The final compiled version of the thesis is available here. The supplementary source code is located in the separate repository: https://github.com/uvNikita/master-thesis-src
Deep neural networks have shown increasing performance in image classification recent years. However, most of the methods developed in research are created, trained and compared on standard, general image collections. While some of such datasets contain realistic pictures with multiple objects and interaction between them, the selection of pictures and categories is broad and designed for the training of automatic classification systems. Therefore, questions remain on how modern image classification approaches can be applied to real-world datasets. What challenges can arise in the implementation of systems based on such datasets and how can they be solved? What level of classification performance can be expected? This study looks into these questions and gives insights on building such classification systems for real-world image collections.

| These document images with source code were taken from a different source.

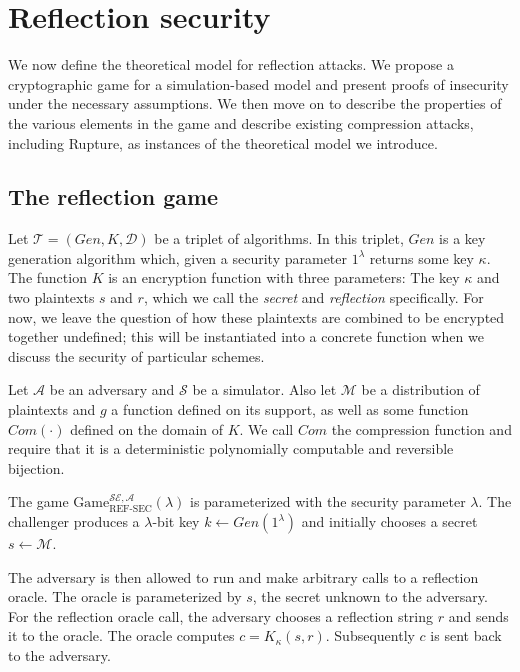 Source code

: \section{Reflection security}\label{sec:refsec}

We now define the theoretical model for reflection attacks. We propose a
cryptographic game for a simulation-based model and present proofs of insecurity
under the necessary assumptions. We then move on to describe the properties of
the various elements in the game and describe existing compression attacks,
including Rupture, as instances of the theoretical model we introduce.

\subsection{The reflection game}\label{subsec:refsecgame}

Let $\mathcal{T} = (Gen, K, \mathcal{D})$ be a triplet of algorithms. In this
triplet, $Gen$ is a key generation algorithm which, given a security parameter
$1^\lambda$ returns some key $\kappa$. The function $K$ is an encryption
function with three parameters: The key $\kappa$ and two plaintexts $s$ and $r$,
which we call the \textit{secret} and \textit{reflection} specifically. For now,
we leave the question of how these plaintexts are combined to be encrypted
together undefined; this will be instantiated into a concrete function when we
discuss the security of particular schemes.

Let $\mathcal{A}$ be an adversary and $\mathcal{S}$ be a simulator. Also let
$\mathcal{M}$ be a distribution of plaintexts and $g$ a function defined on its
support, as well as some function $Com(\cdot)$ defined on the domain of $K$. We
call $Com$ the compression function and require that it is a deterministic
polynomially computable and reversible bijection.

The game $\text{Game}_{\text{REF-SEC}}^{\mathcal{SE},\mathcal{A}}(\lambda)$ is
parameterized with the security parameter $\lambda$. The challenger produces a
$\lambda$-bit key $k \leftarrow Gen(1^\lambda)$ and initially
chooses a secret $s \leftarrow \mathcal{M}$.

The adversary is then allowed to run and make arbitrary calls to a reflection
oracle. The oracle is parameterized by $s$, the secret unknown to the adversary.
For the reflection oracle call, the adversary chooses a reflection string $r$
and sends it to the oracle. The oracle computes $c = K_\kappa(s, r)$.
Subsequently $c$ is sent back to the adversary.

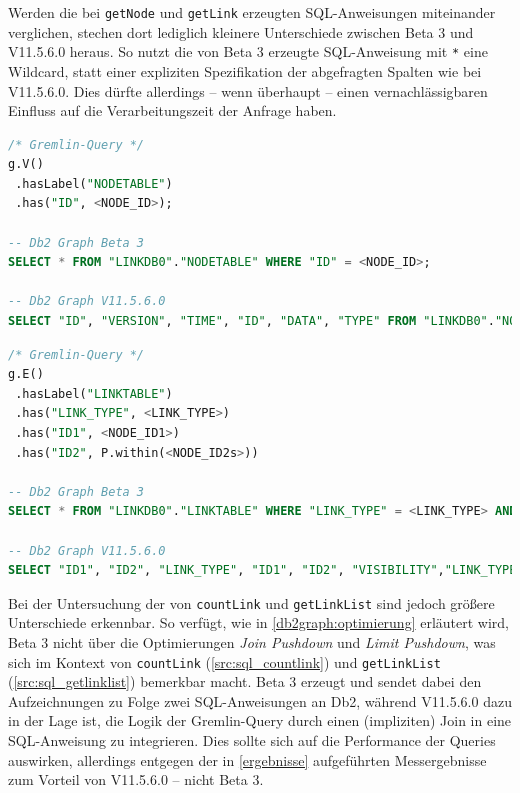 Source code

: Werden die bei \texttt{getNode} und \texttt{getLink} erzeugten SQL-Anweisungen miteinander verglichen,  stechen dort lediglich kleinere Unterschiede zwischen Beta 3 und V11.5.6.0 heraus. So nutzt die von Beta 3 erzeugte SQL-Anweisung mit \texttt{*} eine Wildcard, statt einer expliziten Spezifikation der abgefragten Spalten wie bei V11.5.6.0. Dies dürfte allerdings -- wenn überhaupt -- einen vernachlässigbaren Einfluss auf die Verarbeitungszeit der Anfrage haben.

\begin{lstlisting}[caption={Generierter SQL-Code getNode},label=src:sql_getnode,language=SQL]
/* Gremlin-Query */
g.V()
 .hasLabel("NODETABLE")
 .has("ID", <NODE_ID>);

-- Db2 Graph Beta 3
SELECT * FROM "LINKDB0"."NODETABLE" WHERE "ID" = <NODE_ID>;

-- Db2 Graph V11.5.6.0
SELECT "ID", "VERSION", "TIME", "ID", "DATA", "TYPE" FROM "LINKDB0"."NODETABLE" WHERE "ID" = <NODE_ID>;
\end{lstlisting}

\begin{lstlisting}[caption={Generierter SQL-Code getLink},label=src:sql_getlink,language=SQL]
/* Gremlin-Query */
g.E()
 .hasLabel("LINKTABLE")
 .has("LINK_TYPE", <LINK_TYPE>)
 .has("ID1", <NODE_ID1>)
 .has("ID2", P.within(<NODE_ID2s>))

-- Db2 Graph Beta 3
SELECT * FROM "LINKDB0"."LINKTABLE" WHERE "LINK_TYPE" = <LINK_TYPE> AND "ID1" = <NODE_ID1> AND "ID2" IN (VALUES <NODE_ID2_0>, <NODE_ID2_1>, <...>);

-- Db2 Graph V11.5.6.0
SELECT "ID1", "ID2", "LINK_TYPE", "ID1", "ID2", "VISIBILITY","LINK_TYPE", "DATA", "ID2", "ID1", "VERSION", "TIME" FROM "LINKDB0"."LINKTABLE" WHERE "LINK_TYPE" = <LINK_TYPE> AND "ID1" = <NODE_ID1> AND "ID2" IN (VALUES <NODE_ID2_0>, <NODE_ID2_1>, <...>);
\end{lstlisting}

Bei der Untersuchung der von \texttt{countLink} und \texttt{getLinkList} sind jedoch größere Unterschiede erkennbar. So verfügt, wie in \autoref{db2graph:optimierung} erläutert wird, Beta 3 nicht über die Optimierungen \textit{Join Pushdown} und \textit{Limit Pushdown}, was sich im Kontext von \texttt{countLink} (\autoref{src:sql_countlink}) und \texttt{getLinkList} (\autoref{src:sql_getlinklist}) bemerkbar macht. Beta 3 erzeugt und sendet dabei den Aufzeichnungen zu Folge zwei SQL-Anweisungen an Db2, während V11.5.6.0 dazu in der Lage ist, die Logik der Gremlin-Query durch einen (impliziten) Join in eine SQL-Anweisung zu integrieren. Dies sollte sich auf die Performance der Queries auswirken, allerdings entgegen der in \autoref{ergebnisse} aufgeführten Messergebnisse zum Vorteil von V11.5.6.0 -- nicht Beta 3. 

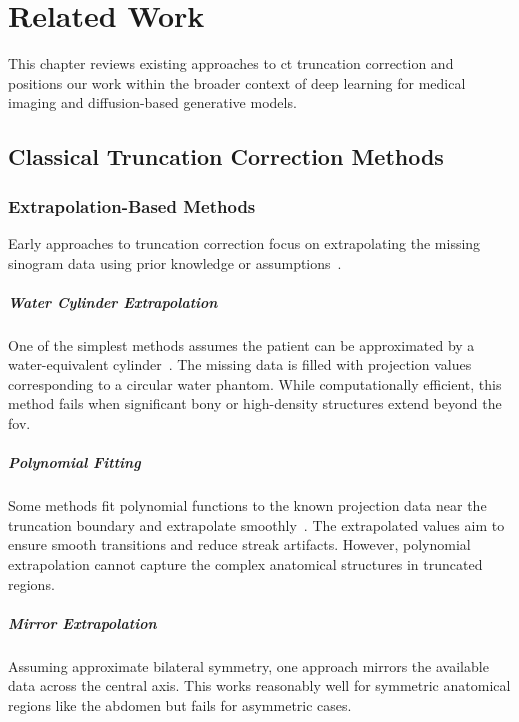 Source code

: \chapter{Related Work}
\label{ch:related_work}

This chapter reviews existing approaches to \gls{ct} truncation correction and positions our work within the broader context of deep learning for medical imaging and diffusion-based generative models.

\section{Classical Truncation Correction Methods}

\subsection{Extrapolation-Based Methods}

Early approaches to truncation correction focus on extrapolating the missing sinogram data using prior knowledge or assumptions~\cite{ohnesorge2000efficient}.

\paragraph{Water Cylinder Extrapolation} One of the simplest methods assumes the patient can be approximated by a water-equivalent cylinder~\cite{ohnesorge2000efficient}. The missing data is filled with projection values corresponding to a circular water phantom. While computationally efficient, this method fails when significant bony or high-density structures extend beyond the \gls{fov}.

\paragraph{Polynomial Fitting} Some methods fit polynomial functions to the known projection data near the truncation boundary and extrapolate smoothly~\cite{sourbelle2005reconstruction}. The extrapolated values aim to ensure smooth transitions and reduce streak artifacts. However, polynomial extrapolation cannot capture the complex anatomical structures in truncated regions.

\paragraph{Mirror Extrapolation} Assuming approximate bilateral symmetry, one approach mirrors the available data across the central axis. This works reasonably well for symmetric anatomical regions like the abdomen but fails for asymmetric cases.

The Norwegian News Agency provided the author with a unique labeled dataset of one million images for the purpose of this research. The study consists of a trial and main experiment. The goal of the trial experiments was to learn necessary tools, test classification system implementation, training and testing pipelines as well as different architectural design choices. These set of experiments were performed on a subset of the original image collection with a limited number of categories. Insights from these experiments were further used to perform model training on a much broader set of manually selected categories. Two network architectures were employed and compared in the research: CaffeNet and GoogleNet.
Results from the study suggest a big potential of using pre-trained convolutional neural networks in solving the task of multi-label image classification on a real-world dataset. However, the study also highlights a number of challenges connected with developing such system in realistic environment, including:
- A unique set of categories which requires either to train a new model or to reuse a pre-trained neural network with adjustments in the architecture to solve classification problems.
- Difficulties in category tree transformation connected with the decision of which categories include, exclude and merge.
- Categories which are unsuitable for automatic training purposes including contextual, abstract and ambiguous labels.
- Contextual images which can not be classified only by visual features and require additional information.
- Issues connected with the classification of objects and people located in the background of the pictures.
- Duplicates of images in the dataset which can cause issues for both training and testing processes.
The research gives further insights on the challenges mentioned, discusses their impact and possible solutions to them. The main limitation of the study is that only one dataset was employed in the research. Therefore, results are considered likely to be more generalizable to datasets similar to the one used in the study.